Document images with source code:
:::
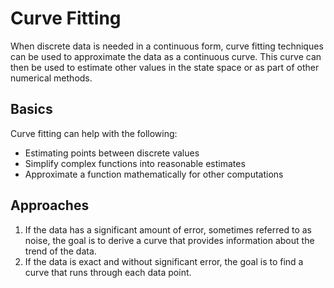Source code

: # Curve Fitting

When discrete data is needed in a continuous form, curve fitting techniques can be used to approximate the data as a continuous curve. This curve can then be used to estimate other values in the state space or as part of other numerical methods.

## Basics

Curve fitting can help with the following:

- Estimating points between discrete values
- Simplify complex functions into reasonable estimates
- Approximate a function mathematically for other computations

## Approaches

1. If the data has a significant amount of error, sometimes referred to as noise, the goal is to derive a curve that provides information about the trend of the data.
2. If the data is exact and without significant error, the goal is to find a curve that runs through each data point.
:::
*Work order*.
Take every line from the data that includes the word "goal".

*Response to the exercise*.
1. If the data has a significant amount of error, sometimes referred to as noise, the goal is to derive a curve that provides information about the trend of the data.
2. If the data is exact and without significant error, the goal is to find a curve that runs through each data point.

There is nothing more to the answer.